The amount of common threads (individuals) is also on the rise – that you can’t describe as a “market” when it’s really a surge in consciousness. More and more people are finding themselves open to rediscovering the metaphysical, their own power, and their connection to the world around them.  We can share ideas on the interwebs, but nothing can replace the in-person experiences that an event can bring.

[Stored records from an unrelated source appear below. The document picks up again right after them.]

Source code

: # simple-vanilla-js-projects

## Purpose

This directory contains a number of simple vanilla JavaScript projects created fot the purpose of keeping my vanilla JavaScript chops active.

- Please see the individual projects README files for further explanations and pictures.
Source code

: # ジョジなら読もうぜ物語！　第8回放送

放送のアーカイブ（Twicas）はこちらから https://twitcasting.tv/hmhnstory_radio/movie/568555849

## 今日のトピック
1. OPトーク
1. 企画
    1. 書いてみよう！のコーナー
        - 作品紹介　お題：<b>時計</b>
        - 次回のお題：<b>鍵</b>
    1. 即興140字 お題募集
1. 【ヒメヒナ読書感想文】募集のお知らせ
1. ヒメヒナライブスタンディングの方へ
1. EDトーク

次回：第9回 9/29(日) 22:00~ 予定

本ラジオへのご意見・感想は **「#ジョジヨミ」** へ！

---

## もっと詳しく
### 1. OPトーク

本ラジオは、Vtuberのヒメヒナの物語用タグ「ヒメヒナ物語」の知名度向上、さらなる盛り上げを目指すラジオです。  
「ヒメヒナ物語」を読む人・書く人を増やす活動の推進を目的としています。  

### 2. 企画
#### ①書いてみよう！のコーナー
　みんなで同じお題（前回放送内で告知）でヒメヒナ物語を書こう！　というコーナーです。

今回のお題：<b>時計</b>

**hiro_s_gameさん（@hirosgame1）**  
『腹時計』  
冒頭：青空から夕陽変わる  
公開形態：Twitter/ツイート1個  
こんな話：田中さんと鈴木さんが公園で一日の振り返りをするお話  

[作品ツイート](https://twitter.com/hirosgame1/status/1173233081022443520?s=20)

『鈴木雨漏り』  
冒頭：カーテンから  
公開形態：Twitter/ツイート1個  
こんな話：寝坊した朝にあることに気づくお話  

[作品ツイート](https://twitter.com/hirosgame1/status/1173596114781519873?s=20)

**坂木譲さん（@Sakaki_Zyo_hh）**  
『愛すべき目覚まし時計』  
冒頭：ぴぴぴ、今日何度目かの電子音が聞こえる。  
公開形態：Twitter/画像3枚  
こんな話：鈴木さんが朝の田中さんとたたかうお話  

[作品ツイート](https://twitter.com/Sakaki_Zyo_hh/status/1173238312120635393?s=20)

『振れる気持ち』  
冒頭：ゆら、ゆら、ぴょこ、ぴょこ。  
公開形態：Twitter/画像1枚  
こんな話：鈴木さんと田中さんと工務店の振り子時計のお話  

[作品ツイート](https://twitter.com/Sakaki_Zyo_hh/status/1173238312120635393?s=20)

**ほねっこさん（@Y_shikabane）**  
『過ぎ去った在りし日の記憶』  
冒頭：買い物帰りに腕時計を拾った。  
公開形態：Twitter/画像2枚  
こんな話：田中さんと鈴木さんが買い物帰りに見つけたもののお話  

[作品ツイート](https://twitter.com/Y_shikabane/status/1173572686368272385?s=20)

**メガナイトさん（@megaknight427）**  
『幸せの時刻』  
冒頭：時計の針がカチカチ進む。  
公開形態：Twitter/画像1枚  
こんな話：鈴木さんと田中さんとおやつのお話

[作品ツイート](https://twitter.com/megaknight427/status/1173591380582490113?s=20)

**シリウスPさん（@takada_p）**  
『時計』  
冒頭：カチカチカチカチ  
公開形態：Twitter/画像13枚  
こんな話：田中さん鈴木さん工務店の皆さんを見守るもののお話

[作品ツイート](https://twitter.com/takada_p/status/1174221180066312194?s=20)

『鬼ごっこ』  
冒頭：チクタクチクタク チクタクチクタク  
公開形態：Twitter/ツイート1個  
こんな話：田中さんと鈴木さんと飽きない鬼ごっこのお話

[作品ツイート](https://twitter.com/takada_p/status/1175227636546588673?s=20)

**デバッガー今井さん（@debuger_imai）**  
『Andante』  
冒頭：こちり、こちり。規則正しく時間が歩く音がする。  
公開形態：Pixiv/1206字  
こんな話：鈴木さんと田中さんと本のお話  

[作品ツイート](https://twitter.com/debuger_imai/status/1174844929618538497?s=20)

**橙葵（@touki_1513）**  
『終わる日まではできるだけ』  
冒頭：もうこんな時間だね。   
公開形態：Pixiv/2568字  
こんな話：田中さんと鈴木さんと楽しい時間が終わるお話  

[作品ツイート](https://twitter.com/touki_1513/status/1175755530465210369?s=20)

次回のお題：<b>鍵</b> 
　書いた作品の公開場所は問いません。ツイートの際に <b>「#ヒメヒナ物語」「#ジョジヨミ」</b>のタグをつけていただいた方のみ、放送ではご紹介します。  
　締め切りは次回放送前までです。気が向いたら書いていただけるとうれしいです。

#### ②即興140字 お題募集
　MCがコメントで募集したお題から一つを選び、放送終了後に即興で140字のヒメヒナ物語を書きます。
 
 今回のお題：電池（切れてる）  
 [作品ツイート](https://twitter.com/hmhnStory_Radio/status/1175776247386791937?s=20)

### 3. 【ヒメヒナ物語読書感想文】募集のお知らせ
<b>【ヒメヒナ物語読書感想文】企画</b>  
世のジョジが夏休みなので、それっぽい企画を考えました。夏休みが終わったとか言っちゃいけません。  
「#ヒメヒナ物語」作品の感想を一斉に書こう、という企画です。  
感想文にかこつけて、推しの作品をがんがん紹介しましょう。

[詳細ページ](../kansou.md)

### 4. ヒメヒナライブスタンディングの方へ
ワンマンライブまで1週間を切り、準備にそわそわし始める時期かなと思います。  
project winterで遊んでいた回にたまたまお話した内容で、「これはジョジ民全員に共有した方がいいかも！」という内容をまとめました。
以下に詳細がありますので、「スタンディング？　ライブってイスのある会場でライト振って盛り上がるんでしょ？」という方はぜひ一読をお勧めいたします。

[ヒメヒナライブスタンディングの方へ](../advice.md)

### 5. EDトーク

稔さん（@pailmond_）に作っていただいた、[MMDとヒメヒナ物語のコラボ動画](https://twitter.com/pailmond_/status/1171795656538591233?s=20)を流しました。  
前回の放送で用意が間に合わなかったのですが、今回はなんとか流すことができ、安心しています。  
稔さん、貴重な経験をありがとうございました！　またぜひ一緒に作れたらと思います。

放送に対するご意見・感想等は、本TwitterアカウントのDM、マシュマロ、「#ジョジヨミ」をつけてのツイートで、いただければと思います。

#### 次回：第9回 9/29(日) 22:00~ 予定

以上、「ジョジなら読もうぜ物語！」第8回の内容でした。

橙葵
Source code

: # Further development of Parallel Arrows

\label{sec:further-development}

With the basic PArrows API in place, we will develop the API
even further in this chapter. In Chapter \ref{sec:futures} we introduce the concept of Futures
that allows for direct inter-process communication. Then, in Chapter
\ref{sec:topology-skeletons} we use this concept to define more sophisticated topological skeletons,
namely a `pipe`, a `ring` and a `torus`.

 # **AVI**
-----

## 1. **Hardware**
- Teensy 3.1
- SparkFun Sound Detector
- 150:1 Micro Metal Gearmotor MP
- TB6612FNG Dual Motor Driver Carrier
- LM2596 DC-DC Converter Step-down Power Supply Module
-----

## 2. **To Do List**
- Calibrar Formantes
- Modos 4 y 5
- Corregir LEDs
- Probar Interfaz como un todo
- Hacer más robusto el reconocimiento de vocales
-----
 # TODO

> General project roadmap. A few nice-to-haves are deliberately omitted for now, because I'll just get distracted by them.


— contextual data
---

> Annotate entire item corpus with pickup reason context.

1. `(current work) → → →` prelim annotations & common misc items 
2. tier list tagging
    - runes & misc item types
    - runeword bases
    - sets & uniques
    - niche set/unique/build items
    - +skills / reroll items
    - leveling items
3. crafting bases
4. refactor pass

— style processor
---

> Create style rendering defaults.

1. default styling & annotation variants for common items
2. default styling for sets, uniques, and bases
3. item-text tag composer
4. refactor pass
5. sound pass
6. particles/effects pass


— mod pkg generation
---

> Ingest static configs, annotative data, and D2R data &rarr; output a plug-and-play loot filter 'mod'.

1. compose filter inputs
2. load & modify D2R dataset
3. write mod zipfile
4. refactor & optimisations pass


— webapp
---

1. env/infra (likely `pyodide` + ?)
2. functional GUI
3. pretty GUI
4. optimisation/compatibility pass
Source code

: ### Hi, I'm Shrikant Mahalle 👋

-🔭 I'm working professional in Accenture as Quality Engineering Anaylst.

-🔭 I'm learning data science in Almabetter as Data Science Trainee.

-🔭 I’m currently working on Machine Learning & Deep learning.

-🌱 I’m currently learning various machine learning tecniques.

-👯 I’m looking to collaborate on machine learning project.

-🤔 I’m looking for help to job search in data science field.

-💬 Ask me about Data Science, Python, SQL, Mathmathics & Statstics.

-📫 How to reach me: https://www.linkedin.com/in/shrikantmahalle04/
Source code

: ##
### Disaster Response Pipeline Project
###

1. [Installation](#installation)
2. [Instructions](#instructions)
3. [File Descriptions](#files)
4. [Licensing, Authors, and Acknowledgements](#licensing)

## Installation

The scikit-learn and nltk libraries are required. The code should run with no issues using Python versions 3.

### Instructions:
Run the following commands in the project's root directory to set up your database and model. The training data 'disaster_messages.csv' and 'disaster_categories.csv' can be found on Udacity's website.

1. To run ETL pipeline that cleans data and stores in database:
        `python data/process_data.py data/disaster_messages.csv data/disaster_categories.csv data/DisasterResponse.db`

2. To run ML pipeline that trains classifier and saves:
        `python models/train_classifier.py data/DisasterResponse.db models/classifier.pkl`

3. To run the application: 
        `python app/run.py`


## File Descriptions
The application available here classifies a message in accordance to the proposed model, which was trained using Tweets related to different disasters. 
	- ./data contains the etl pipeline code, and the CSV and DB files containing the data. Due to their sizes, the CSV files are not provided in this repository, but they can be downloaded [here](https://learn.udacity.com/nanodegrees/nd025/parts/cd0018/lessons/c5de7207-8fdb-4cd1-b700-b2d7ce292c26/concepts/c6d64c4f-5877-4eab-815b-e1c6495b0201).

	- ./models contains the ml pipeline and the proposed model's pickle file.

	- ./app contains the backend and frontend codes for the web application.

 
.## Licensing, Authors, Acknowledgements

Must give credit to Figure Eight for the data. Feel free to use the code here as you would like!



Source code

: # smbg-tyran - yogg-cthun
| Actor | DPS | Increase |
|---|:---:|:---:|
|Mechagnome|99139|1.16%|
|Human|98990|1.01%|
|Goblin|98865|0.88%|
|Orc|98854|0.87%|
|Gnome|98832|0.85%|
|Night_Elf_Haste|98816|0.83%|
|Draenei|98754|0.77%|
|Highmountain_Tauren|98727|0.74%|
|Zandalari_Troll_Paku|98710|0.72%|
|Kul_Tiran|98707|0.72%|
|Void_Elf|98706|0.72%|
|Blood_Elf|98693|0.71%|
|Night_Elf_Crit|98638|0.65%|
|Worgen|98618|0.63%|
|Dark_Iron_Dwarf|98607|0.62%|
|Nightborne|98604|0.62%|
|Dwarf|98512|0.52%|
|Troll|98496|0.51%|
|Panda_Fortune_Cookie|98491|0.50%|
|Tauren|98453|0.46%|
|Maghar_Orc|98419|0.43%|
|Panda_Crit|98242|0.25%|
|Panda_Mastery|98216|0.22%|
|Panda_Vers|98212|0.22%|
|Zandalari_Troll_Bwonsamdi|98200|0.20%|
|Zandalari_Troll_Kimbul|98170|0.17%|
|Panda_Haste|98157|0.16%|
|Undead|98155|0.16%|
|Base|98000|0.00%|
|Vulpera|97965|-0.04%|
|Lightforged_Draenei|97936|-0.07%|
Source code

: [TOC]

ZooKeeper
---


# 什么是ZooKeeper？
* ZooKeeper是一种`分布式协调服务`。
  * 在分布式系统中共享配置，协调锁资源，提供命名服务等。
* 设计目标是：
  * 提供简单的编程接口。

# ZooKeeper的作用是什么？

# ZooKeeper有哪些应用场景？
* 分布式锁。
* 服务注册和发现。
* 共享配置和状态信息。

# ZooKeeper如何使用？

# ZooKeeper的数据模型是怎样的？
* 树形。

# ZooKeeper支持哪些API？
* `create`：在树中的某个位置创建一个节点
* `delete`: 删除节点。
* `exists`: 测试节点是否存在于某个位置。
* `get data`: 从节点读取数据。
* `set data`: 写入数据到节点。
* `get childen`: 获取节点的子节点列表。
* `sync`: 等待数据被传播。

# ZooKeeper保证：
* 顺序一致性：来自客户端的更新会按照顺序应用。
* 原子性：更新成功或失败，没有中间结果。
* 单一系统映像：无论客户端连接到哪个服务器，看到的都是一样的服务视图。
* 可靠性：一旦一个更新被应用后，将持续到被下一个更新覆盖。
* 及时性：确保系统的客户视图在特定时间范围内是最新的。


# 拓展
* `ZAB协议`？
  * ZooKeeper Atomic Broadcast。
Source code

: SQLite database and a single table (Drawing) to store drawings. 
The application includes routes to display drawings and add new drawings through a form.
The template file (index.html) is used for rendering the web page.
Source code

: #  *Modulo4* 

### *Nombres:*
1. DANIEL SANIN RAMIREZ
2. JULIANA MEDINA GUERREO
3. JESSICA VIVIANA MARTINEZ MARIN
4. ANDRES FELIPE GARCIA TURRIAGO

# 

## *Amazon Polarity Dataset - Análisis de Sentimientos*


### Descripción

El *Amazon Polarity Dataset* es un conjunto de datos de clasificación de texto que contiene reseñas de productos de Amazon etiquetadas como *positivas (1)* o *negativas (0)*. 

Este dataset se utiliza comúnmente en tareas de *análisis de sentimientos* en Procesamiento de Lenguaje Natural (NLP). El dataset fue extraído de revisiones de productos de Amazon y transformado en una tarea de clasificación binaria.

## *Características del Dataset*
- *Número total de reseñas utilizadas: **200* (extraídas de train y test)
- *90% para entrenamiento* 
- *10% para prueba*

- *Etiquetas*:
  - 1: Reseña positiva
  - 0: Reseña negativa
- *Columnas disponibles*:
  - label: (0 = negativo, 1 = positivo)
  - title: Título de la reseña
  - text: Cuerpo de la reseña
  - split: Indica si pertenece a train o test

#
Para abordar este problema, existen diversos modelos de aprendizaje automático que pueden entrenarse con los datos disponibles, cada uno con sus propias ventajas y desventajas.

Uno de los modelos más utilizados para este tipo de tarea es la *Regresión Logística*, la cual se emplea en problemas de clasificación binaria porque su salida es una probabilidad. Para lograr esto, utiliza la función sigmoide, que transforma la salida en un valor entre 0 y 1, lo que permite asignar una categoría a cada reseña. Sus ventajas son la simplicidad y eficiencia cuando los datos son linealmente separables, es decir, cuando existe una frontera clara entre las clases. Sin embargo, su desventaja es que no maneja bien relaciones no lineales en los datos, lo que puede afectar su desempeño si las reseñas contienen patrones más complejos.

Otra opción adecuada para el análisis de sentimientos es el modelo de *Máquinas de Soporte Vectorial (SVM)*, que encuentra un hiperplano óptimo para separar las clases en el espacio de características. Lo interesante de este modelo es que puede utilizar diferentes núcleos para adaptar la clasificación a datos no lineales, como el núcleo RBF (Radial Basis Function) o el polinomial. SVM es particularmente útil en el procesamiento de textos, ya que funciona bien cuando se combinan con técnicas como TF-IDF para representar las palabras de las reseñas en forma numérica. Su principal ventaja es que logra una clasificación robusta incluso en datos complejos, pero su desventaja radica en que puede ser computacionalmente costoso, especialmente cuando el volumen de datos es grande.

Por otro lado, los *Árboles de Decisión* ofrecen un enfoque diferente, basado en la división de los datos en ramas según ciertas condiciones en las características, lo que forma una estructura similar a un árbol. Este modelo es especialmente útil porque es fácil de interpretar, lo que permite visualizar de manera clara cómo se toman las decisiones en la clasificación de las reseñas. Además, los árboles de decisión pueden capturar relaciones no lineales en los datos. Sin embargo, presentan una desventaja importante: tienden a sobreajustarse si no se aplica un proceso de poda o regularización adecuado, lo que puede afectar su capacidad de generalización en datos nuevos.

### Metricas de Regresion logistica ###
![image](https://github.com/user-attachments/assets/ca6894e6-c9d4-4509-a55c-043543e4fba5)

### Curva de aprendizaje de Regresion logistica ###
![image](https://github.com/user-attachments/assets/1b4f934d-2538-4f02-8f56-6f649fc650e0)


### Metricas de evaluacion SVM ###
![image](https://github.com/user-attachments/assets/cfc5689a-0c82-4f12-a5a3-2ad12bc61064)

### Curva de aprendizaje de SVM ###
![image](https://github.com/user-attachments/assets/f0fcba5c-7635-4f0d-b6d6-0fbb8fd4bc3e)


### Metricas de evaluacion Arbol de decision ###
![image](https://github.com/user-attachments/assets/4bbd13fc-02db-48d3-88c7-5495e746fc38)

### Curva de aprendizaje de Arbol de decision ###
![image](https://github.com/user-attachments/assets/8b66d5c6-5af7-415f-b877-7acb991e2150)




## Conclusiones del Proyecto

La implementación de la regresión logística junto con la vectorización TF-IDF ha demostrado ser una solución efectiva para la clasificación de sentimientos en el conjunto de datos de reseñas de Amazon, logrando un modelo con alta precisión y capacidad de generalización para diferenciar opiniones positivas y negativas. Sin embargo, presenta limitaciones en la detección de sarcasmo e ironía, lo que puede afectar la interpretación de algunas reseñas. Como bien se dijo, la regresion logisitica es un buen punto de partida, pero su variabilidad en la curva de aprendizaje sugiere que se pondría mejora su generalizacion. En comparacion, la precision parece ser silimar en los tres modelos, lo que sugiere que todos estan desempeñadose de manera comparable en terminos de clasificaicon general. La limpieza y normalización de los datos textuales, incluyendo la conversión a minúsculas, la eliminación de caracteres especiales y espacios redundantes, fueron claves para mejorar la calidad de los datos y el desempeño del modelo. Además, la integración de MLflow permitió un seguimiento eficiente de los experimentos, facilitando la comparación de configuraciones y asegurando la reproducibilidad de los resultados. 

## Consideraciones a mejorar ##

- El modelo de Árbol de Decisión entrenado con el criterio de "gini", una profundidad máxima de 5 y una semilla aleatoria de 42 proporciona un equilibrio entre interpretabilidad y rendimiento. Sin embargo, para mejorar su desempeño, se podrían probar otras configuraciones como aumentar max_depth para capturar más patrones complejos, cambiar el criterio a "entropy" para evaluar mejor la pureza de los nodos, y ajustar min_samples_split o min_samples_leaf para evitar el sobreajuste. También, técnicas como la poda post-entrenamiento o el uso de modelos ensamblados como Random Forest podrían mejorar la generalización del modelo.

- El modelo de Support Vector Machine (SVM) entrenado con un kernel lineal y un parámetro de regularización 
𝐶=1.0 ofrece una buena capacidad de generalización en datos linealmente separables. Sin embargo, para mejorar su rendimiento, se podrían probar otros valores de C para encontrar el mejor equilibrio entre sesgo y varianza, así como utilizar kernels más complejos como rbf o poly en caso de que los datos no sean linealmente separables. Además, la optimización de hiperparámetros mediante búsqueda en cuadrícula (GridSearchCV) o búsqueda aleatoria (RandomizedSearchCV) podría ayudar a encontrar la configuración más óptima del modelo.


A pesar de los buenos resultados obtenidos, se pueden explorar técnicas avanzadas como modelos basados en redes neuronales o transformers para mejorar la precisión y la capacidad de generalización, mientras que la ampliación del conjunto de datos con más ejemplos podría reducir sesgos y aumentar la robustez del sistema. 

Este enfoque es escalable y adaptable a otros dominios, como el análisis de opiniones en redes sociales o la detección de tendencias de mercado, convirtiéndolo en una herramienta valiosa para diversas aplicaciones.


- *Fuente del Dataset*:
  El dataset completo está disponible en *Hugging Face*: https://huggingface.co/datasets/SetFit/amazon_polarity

Photo by Robert Lukeman on Unsplash

I don’t believe any one event or festival defines a community.  I do know that any time you gather together individuals to share physical space, there is an opportunity for real magick to happen. For the space of a day or a few days – we emerge out of our own bubbles and bump into other people, ideas, and possibilities, convening together in that moment uniquely, unlike any time before or after. But we must venture out into that real time and space for it to happen, meeting face to face, eye to eye, spirit to spirit.  Whether that’s 10, 100, or 1000 people, each becomes for that time and space a community.  That is a cause for celebration – and you must be present to win.

There may be wonderful things that emerge out of any gathering, and there will definitely be hard learning experiences that hopefully forge better experiences and wisdom in the future as well.  It is up to us to decide what will take flight and brought into the future, and what empty husks will be left behind as reminders of the past.